JMS students study Holocaust
Published in the Citizen Herald May 7, 2008

By Deb Holt

Eighth graders at Jesup Community Schools heard about the Holocaust in Nazi Germany from someone who has had an up-close and personal experience with this historical event.

Dr. Harry Brod, professor of Philosophy and Humanities at the University of Northern Iowa in Cedar Falls, came to Jesup to tell the students about his parents, Jews who survived the extermination of their race of people.

As a young Jew, Brod’s father hid in forests throughout World War II. After the war, he returned to his hometown in Poland, and was shot. Brod said he was not killed, but wounded.

Brod explained to the students that non-Jewish Poles had taken over the homes and businesses of the Jewish Poles in their absence. Many of them did not want to give back what they had taken, so they shot the Jewish Poles when they returned.

Brod’s father was taken to a Jewish hospital in Berlin where his mother was a nurse.

Daniel Silver, a CIA analyst, wrote a book about this official Jewish hospital; the book is titled Refuge in Hell: How Berlin’s Jewish Hospital Outlasted the Nazis.

This was an openly functioning Jewish Hospital, consisting of a compound of seven buildings. By having the hospital in Berlin for the Jews, the Nazis were giving the impression that they weren’t really exterminating them.
“It was part of the lie,” Brod told the students. He said it was also the headquarters of “Jews in Germany,” an organization that later had its name changed by the Nazis to “Organization for German Jews.”

He said the extermination of the Jews was a question of race, not religion.
All it took was one Jewish grandparent for the Nazis to classify someone as a Jew. The Nazis asked churches to open their records so they could determine who was Jewish. Even if the family had been Christian for one or two generations, if they had a Jewish background, they could be in trouble.

“Some churches opened their records, some did not,” he said.

The Nuremburg Laws were early Nazi laws that segregated the Jewish race from other Germans during 1935. The Jews had to go to different schools, see different doctors and have separate careers.

When the Jews were moved into the ghettos, the Nazis worried about the spread of disease, so the Jewish hospital in Berlin was allowed. It was also used as a holding ground for particular people. One example Dr. Brod gave concerned a boyhood Jewish friend of a high-ranking Nazi official. He was safely held at the hospital on the officer’s order, instead of being sent to a concentration camp.

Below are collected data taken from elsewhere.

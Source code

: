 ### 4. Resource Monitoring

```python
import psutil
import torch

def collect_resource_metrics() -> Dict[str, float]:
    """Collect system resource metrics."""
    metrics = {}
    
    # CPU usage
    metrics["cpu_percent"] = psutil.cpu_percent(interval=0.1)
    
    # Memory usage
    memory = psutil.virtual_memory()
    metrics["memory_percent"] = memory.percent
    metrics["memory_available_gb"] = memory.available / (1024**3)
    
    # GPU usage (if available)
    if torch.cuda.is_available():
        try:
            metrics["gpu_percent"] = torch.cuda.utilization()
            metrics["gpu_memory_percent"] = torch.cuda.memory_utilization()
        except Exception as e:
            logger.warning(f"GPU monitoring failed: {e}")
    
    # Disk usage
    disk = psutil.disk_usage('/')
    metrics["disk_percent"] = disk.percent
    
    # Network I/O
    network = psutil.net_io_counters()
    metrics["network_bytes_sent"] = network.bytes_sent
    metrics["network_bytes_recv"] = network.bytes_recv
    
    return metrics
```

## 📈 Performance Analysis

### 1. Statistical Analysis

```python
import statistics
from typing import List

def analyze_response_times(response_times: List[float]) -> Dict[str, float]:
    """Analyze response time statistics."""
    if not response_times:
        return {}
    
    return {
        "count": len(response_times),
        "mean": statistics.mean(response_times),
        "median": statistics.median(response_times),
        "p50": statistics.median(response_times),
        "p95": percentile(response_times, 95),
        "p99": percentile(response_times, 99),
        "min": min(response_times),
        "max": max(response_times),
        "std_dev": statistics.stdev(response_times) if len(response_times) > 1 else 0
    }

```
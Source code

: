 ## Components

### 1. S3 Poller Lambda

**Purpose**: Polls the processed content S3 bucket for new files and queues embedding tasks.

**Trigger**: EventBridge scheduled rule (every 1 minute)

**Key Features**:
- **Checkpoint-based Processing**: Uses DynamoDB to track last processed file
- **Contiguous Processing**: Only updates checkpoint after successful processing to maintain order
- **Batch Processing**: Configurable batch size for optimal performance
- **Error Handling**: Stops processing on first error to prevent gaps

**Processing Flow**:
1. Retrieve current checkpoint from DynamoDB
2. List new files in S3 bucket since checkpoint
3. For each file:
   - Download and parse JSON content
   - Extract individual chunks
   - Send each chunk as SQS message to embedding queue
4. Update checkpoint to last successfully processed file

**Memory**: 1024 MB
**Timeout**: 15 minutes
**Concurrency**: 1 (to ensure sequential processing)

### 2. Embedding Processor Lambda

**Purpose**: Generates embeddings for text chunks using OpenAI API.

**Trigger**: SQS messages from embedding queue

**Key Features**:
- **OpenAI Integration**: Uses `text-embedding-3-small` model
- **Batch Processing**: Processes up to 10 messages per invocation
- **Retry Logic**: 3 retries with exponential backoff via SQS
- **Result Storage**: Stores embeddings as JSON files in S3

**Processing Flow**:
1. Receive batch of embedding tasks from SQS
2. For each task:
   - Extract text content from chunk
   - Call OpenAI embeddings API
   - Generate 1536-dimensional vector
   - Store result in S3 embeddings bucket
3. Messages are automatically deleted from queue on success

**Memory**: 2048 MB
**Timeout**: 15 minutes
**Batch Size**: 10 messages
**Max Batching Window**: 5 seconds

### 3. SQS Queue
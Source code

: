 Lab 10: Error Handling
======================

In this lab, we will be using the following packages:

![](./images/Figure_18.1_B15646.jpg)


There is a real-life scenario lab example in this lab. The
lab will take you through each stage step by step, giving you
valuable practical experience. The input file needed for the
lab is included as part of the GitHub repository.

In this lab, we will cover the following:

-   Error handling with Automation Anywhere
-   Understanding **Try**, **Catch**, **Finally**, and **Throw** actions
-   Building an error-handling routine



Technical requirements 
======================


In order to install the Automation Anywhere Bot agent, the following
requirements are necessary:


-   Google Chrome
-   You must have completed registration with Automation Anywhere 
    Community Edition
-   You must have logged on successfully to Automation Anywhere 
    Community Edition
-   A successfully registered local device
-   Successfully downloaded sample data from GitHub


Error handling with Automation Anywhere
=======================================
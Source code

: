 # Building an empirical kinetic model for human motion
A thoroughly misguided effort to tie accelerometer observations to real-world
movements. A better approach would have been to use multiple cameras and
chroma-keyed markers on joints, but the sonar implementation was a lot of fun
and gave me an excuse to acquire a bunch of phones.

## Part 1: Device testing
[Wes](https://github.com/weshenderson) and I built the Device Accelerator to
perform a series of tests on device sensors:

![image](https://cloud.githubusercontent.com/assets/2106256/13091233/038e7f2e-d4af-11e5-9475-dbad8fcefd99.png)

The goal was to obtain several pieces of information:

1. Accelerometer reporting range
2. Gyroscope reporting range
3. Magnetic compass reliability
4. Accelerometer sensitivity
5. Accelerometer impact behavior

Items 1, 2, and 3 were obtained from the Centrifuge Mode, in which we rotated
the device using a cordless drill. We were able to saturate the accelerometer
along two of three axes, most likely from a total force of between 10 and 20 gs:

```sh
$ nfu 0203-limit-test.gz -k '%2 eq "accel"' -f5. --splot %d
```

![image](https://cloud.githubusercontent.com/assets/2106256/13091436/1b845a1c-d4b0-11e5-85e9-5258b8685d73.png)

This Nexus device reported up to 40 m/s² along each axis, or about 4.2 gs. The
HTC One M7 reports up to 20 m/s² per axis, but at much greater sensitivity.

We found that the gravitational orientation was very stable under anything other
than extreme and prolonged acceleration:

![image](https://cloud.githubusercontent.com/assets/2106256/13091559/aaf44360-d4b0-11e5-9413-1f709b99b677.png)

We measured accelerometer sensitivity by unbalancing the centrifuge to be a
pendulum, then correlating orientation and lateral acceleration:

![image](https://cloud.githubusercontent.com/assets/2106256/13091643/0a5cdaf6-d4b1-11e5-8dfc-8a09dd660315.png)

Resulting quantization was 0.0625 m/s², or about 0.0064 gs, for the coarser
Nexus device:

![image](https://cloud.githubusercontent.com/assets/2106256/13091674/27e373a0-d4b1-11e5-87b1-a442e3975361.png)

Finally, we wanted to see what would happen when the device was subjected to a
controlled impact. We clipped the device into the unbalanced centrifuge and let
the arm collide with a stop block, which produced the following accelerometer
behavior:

The courtyard of the hospital was used as a deportation area to the trains that took people to the death camps. They fed and cared for the Jews there, once again putting up a front for the rest of the world, even though they were sending the Jews to their deaths.

The hospital was also a prime piece of real estate, and Otto Eichman — Hitler’s second in command — wanted it under his control. So, the hospital continued to operate.

Dr. Brod said his mother had been selected twice to go to the concentration camps, but because of the relationship she was able to build with the guards over the years, she was able to bribe her way out.

Some Jews survived by being married to non-Jews.

From his father’s family of six brothers and a sister, only three survived the Holocaust.

From his mother’s family, she was the only one to survive.

Because his mother’s father was a German World War I veteran, in the beginning he was treated with some respect. Eventually, her parents were sent to a model concentration camp with no gas chambers, but they eventually died from other things there.

Brod said the concentration camps were like a society. Mail was even allowed and postcards could be sent to family from the concentration camp.

Part of Dr. Brod’s meager inheritance are postcards sent from his grandmother to his mother. His grandmother realized the Nazi guards would read the postcards; she was clever about telling her family what she needed.

For example, on one postcard, instead of writing the true date, she wrote “the 24th of cheese.” This told the family to send her cheese. Another time she signed her last name as “vegetable roots” and dated it “the 29th of onion.” Another postcard asked for “marmalade wrapped in double cellophane” on the “24th of apple,” and “large handbag.”

On October 5, she sent a postcard to her daughter that carried the secret message “birthday child.”

October 5 was Dr. Brod’s mother’s birthday.

One postcard’s return address contained his grandmother’s name followed by the word “widow.” This is how his mother learned of her father’s death.

The last postcard sent contained the secret word “away.”

Dr. Brod explained the forced death marches had begun when prisoners were marched from one camp to another as the murder of Jews was accelerated.

Dr. Brod was born in Berlin in 1951. His parents emigrated to the United States in 1953 and lived in New York. He said he grew up with all sorts of stories of the war, and each story is unique.

He told the Jesup students that there was more resistance to the Holocaust that what had been reported, because most historians worked from German war documents, which were not true. As time has gone on, more and more of these resistance stories are coming to light.

When asked why he travels to small communities, speaking to just a handful of students at a time, Dr. Brod said, “Because the stories should not be lost.”